What is being asked
Transcribe the data verbatim and drop its images.

--------------------------------

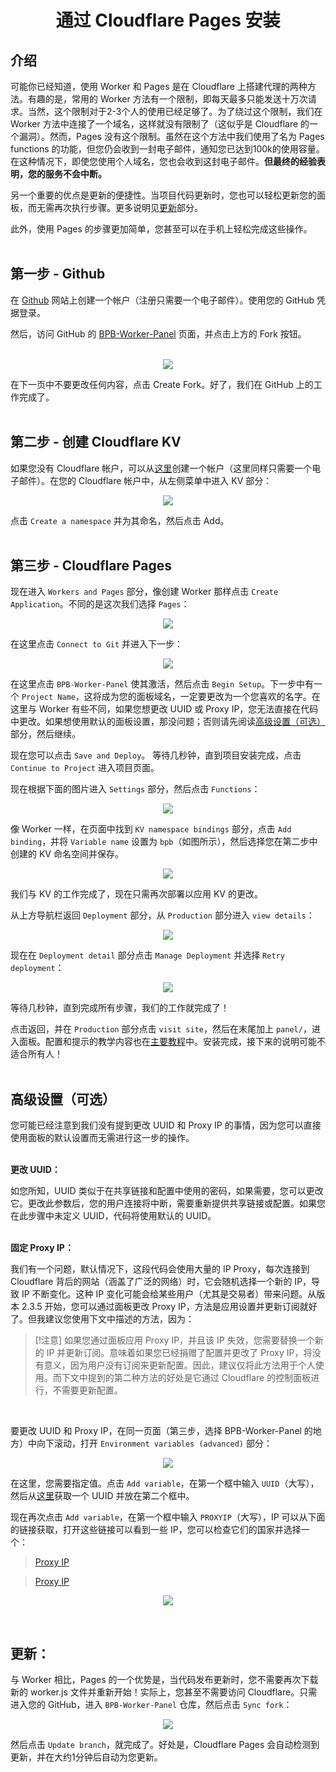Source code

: <h1 align="center">通过 Cloudflare Pages 安装</h1>

## 介绍
可能你已经知道，使用 Worker 和 Pages 是在 Cloudflare 上搭建代理的两种方法。有趣的是，常用的 Worker 方法有一个限制，即每天最多只能发送十万次请求。当然，这个限制对于2-3个人的使用已经足够了。为了绕过这个限制，我们在 Worker 方法中连接了一个域名，这样就没有限制了（这似乎是 Cloudflare 的一个漏洞）。然而，Pages 没有这个限制。虽然在这个方法中我们使用了名为 Pages functions 的功能，但您仍会收到一封电子邮件，通知您已达到100k的使用容量。在这种情况下，即使您使用个人域名，您也会收到这封电子邮件。**但最终的经验表明，您的服务不会中断。**

另一个重要的优点是更新的便捷性。当项目代码更新时，您也可以轻松更新您的面板，而无需再次执行步骤。更多说明见[更新](#更新)部分。

此外，使用 Pages 的步骤更加简单，您甚至可以在手机上轻松完成这些操作。<br><br>

## 第一步 - Github
在 [Github](https://github.com/signup) 网站上创建一个帐户（注册只需要一个电子邮件）。使用您的 GitHub 凭据登录。

然后，访问 GitHub 的 [BPB-Worker-Panel](https://github.com/bia-pain-bache/BPB-Worker-Panel) 页面，并点击上方的 Fork 按钮。
<br><br>
<p align="center">
  <img src="assets/images/Fork_repo.jpg">
</p>

在下一页中不要更改任何内容，点击 Create Fork。好了，我们在 GitHub 上的工作完成了。
<br><br>
## 第二步 - 创建 Cloudflare KV
如果您没有 Cloudflare 帐户，可以从[这里](https://dash.cloudflare.com/sign-up)创建一个帐户（这里同样只需要一个电子邮件）。在您的 Cloudflare 帐户中，从左侧菜单中进入 KV 部分：

<p align="center">
  <img src="assets/images/Nav_dash_kv.jpg">
</p>

点击 `Create a namespace` 并为其命名，然后点击 Add。
<br><br>
## 第三步 - Cloudflare Pages
现在进入 `Workers and Pages` 部分，像创建 Worker 那样点击 `Create Application`。不同的是这次我们选择 `Pages`：

<p align="center">
  <img src="assets/images/Pages_application.jpg">
</p>

在这里点击 `Connect to Git` 并进入下一步：

<p align="center">
  <img src="assets/images/Connect_to_git.jpg">
</p>

在这里点击 `BPB-Worker-Panel` 使其激活，然后点击 `Begin Setup`。下一步中有一个 `Project Name`，这将成为您的面板域名，一定要更改为一个您喜欢的名字。在这里与 Worker 有些不同，如果您想更改 UUID 或 Proxy IP，您无法直接在代码中更改。如果想使用默认的面板设置，那没问题；否则请先阅读[高级设置（可选）](#高级设置（可选）)部分，然后继续。

现在您可以点击 `Save and Deploy`。
等待几秒钟，直到项目安装完成，点击 `Continue to Project` 进入项目页面。

现在根据下面的图片进入 `Settings` 部分，然后点击 `Functions`：

<p align="center">
  <img src="assets/images/Settings_functions.jpg">
</p>

像 Worker 一样，在页面中找到 `KV namespace bindings` 部分，点击 `Add binding`，并将 `Variable name` 设置为 `bpb`（如图所示），然后选择您在第二步中创建的 KV 命名空间并保存。

<p align="center">
  <img src="assets/images/Pages_bind_kv.jpg">
</p>

我们与 KV 的工作完成了，现在只需再次部署以应用 KV 的更改。

从上方导航栏返回 `Deployment` 部分，从 `Production` 部分进入 `view details`：

<p align="center">
  <img src="assets/images/Pages_production_details.jpg">
</p>

现在在 `Deployment detail` 部分点击 `Manage Deployment` 并选择 `Retry deployment`：

<p align="center">
  <img src="assets/images/Pages_retry_deployment.jpg">
</p>

等待几秒钟，直到完成所有步骤，我们的工作就完成了！

点击返回，并在 `Production` 部分点击 `visit site`，然后在末尾加上 `panel/`，进入面板。配置和提示的教学内容也在[主要教程](configuration_fa.md)中。安装完成，接下来的说明可能不适合所有人！
<br><br>
## 高级设置（可选）
您可能已经注意到我们没有提到更改 UUID 和 Proxy IP 的事情，因为您可以直接使用面板的默认设置而无需进行这一步的操作。
<br><br>

**更改 UUID：**

如您所知，UUID 类似于在共享链接和配置中使用的密码，如果需要，您可以更改它。更改此参数后，您的用户连接将中断，需要重新提供共享链接或配置。如果您在此步骤中未定义 UUID，代码将使用默认的 UUID。
<br><br>

**固定 Proxy IP：**

我们有一个问题，默认情况下，这段代码会使用大量的 IP Proxy，每次连接到 Cloudflare 背后的网站（涵盖了广泛的网络）时，它会随机选择一个新的 IP，导致 IP 不断变化。这种 IP 变化可能会给某些用户（尤其是交易者）带来问题。从版本 2.3.5 开始，您可以通过面板更改 Proxy IP，方法是应用设置并更新订阅就好了。但我建议您使用下文中描述的方法，因为：

> [!注意]
> 如果您通过面板应用 Proxy IP，并且该 IP 失效，您需要替换一个新的 IP 并更新订阅。意味着如果您已经捐赠了配置并更改了 Proxy IP，将没有意义，因为用户没有订阅来更新配置。因此，建议仅将此方法用于个人使用。而下文中提到的第二种方法的好处是它通过 Cloudflare 的控制面板进行，不需要更新配置。

<br>

要更改 UUID 和 Proxy IP，在同一页面（第三步，选择 BPB-Worker-Panel 的地方）中向下滚动，打开 `Environment variables (advanced)` 部分：

<p align="center">
  <img src="assets/images/Pages_env_vars.jpg">
</p>

在这里，您需要指定值。点击 `Add variable`，在第一个框中输入 `UUID`（大写），然后从[这里](https://www.uuidgenerator.net/)获取一个 UUID 并放在第二个框中。

现在再次点击 `Add variable`，在第一个框中输入 `PROXYIP`（大写），IP 可以从下面的链接获取，打开这些链接可以看到一些 IP，您可以检查它们的国家并选择一个：

>[Proxy IP](https://www.nslookup.io/domains/cdn.xn--b6gac.eu.org/dns-records/)

>[Proxy IP](https://www.nslookup.io/domains/cdn-all.xn--b6gac.eu.org/dns-records/)

<p align="center">
  <img src="assets/images/Proxy_ips.jpg">
</p>
<br>

## 更新：
与 Worker 相比，Pages 的一个优势是，当代码发布更新时，您不需要再次下载新的 worker.js 文件并重新开始！实际上，您甚至不需要访问 Cloudflare。只需进入您的 GitHub，进入 `BPB-Worker-Panel` 仓库，然后点击 `Sync fork`：

<p align="center">
  <img src="assets/images/Sync_fork.jpg">
</p>

然后点击 `Update branch`，就完成了。好处是，Cloudflare Pages 会自动检测到更新，并在大约1分钟后自动为您更新。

--------------------------------

Solution to this task
Source code

: <h1 align="center">通过 Cloudflare Pages 安装</h1>

## 介绍
可能你已经知道，使用 Worker 和 Pages 是在 Cloudflare 上搭建代理的两种方法。有趣的是，常用的 Worker 方法有一个限制，即每天最多只能发送十万次请求。当然，这个限制对于2-3个人的使用已经足够了。为了绕过这个限制，我们在 Worker 方法中连接了一个域名，这样就没有限制了（这似乎是 Cloudflare 的一个漏洞）。然而，Pages 没有这个限制。虽然在这个方法中我们使用了名为 Pages functions 的功能，但您仍会收到一封电子邮件，通知您已达到100k的使用容量。在这种情况下，即使您使用个人域名，您也会收到这封电子邮件。**但最终的经验表明，您的服务不会中断。**

另一个重要的优点是更新的便捷性。当项目代码更新时，您也可以轻松更新您的面板，而无需再次执行步骤。更多说明见[更新](#更新)部分。

此外，使用 Pages 的步骤更加简单，您甚至可以在手机上轻松完成这些操作。<br><br>

## 第一步 - Github
在 [Github](https://github.com/signup) 网站上创建一个帐户（注册只需要一个电子邮件）。使用您的 GitHub 凭据登录。

然后，访问 GitHub 的 [BPB-Worker-Panel](https://github.com/bia-pain-bache/BPB-Worker-Panel) 页面，并点击上方的 Fork 按钮。
<br><br>
<p align="center">
  <img src="assets/images/Fork_repo.jpg">
</p>

在下一页中不要更改任何内容，点击 Create Fork。好了，我们在 GitHub 上的工作完成了。
<br><br>
## 第二步 - 创建 Cloudflare KV
如果您没有 Cloudflare 帐户，可以从[这里](https://dash.cloudflare.com/sign-up)创建一个帐户（这里同样只需要一个电子邮件）。在您的 Cloudflare 帐户中，从左侧菜单中进入 KV 部分：

<p align="center">
  <img src="assets/images/Nav_dash_kv.jpg">
</p>

点击 `Create a namespace` 并为其命名，然后点击 Add。
<br><br>
## 第三步 - Cloudflare Pages
现在进入 `Workers and Pages` 部分，像创建 Worker 那样点击 `Create Application`。不同的是这次我们选择 `Pages`：

<p align="center">
  <img src="assets/images/Pages_application.jpg">
</p>

在这里点击 `Connect to Git` 并进入下一步：

<p align="center">
  <img src="assets/images/Connect_to_git.jpg">
</p>

在这里点击 `BPB-Worker-Panel` 使其激活，然后点击 `Begin Setup`。下一步中有一个 `Project Name`，这将成为您的面板域名，一定要更改为一个您喜欢的名字。在这里与 Worker 有些不同，如果您想更改 UUID 或 Proxy IP，您无法直接在代码中更改。如果想使用默认的面板设置，那没问题；否则请先阅读[高级设置（可选）](#高级设置（可选）)部分，然后继续。

现在您可以点击 `Save and Deploy`。
等待几秒钟，直到项目安装完成，点击 `Continue to Project` 进入项目页面。

现在根据下面的图片进入 `Settings` 部分，然后点击 `Functions`：

<p align="center">
  <img src="assets/images/Settings_functions.jpg">
</p>

像 Worker 一样，在页面中找到 `KV namespace bindings` 部分，点击 `Add binding`，并将 `Variable name` 设置为 `bpb`（如图所示），然后选择您在第二步中创建的 KV 命名空间并保存。

<p align="center">
  <img src="assets/images/Pages_bind_kv.jpg">
</p>

我们与 KV 的工作完成了，现在只需再次部署以应用 KV 的更改。

从上方导航栏返回 `Deployment` 部分，从 `Production` 部分进入 `view details`：

<p align="center">
  <img src="assets/images/Pages_production_details.jpg">
</p>

现在在 `Deployment detail` 部分点击 `Manage Deployment` 并选择 `Retry deployment`：

<p align="center">
  <img src="assets/images/Pages_retry_deployment.jpg">
</p>

等待几秒钟，直到完成所有步骤，我们的工作就完成了！

点击返回，并在 `Production` 部分点击 `visit site`，然后在末尾加上 `panel/`，进入面板。配置和提示的教学内容也在[主要教程](configuration_fa.md)中。安装完成，接下来的说明可能不适合所有人！
<br><br>
## 高级设置（可选）
您可能已经注意到我们没有提到更改 UUID 和 Proxy IP 的事情，因为您可以直接使用面板的默认设置而无需进行这一步的操作。
<br><br>

**更改 UUID：**

如您所知，UUID 类似于在共享链接和配置中使用的密码，如果需要，您可以更改它。更改此参数后，您的用户连接将中断，需要重新提供共享链接或配置。如果您在此步骤中未定义 UUID，代码将使用默认的 UUID。
<br><br>

**固定 Proxy IP：**

我们有一个问题，默认情况下，这段代码会使用大量的 IP Proxy，每次连接到 Cloudflare 背后的网站（涵盖了广泛的网络）时，它会随机选择一个新的 IP，导致 IP 不断变化。这种 IP 变化可能会给某些用户（尤其是交易者）带来问题。从版本 2.3.5 开始，您可以通过面板更改 Proxy IP，方法是应用设置并更新订阅就好了。但我建议您使用下文中描述的方法，因为：

> [!注意]
> 如果您通过面板应用 Proxy IP，并且该 IP 失效，您需要替换一个新的 IP 并更新订阅。意味着如果您已经捐赠了配置并更改了 Proxy IP，将没有意义，因为用户没有订阅来更新配置。因此，建议仅将此方法用于个人使用。而下文中提到的第二种方法的好处是它通过 Cloudflare 的控制面板进行，不需要更新配置。

<br>

要更改 UUID 和 Proxy IP，在同一页面（第三步，选择 BPB-Worker-Panel 的地方）中向下滚动，打开 `Environment variables (advanced)` 部分：

<p align="center">
  <img src="assets/images/Pages_env_vars.jpg">
</p>

在这里，您需要指定值。点击 `Add variable`，在第一个框中输入 `UUID`（大写），然后从[这里](https://www.uuidgenerator.net/)获取一个 UUID 并放在第二个框中。

现在再次点击 `Add variable`，在第一个框中输入 `PROXYIP`（大写），IP 可以从下面的链接获取，打开这些链接可以看到一些 IP，您可以检查它们的国家并选择一个：

>[Proxy IP](https://www.nslookup.io/domains/cdn.xn--b6gac.eu.org/dns-records/)

>[Proxy IP](https://www.nslookup.io/domains/cdn-all.xn--b6gac.eu.org/dns-records/)

<p align="center">
  <img src="assets/images/Proxy_ips.jpg">
</p>
<br>

## 更新：
与 Worker 相比，Pages 的一个优势是，当代码发布更新时，您不需要再次下载新的 worker.js 文件并重新开始！实际上，您甚至不需要访问 Cloudflare。只需进入您的 GitHub，进入 `BPB-Worker-Panel` 仓库，然后点击 `Sync fork`：

<p align="center">
  <img src="assets/images/Sync_fork.jpg">
</p>

然后点击 `Update branch`，就完成了。好处是，Cloudflare Pages 会自动检测到更新，并在大约1分钟后自动为您更新。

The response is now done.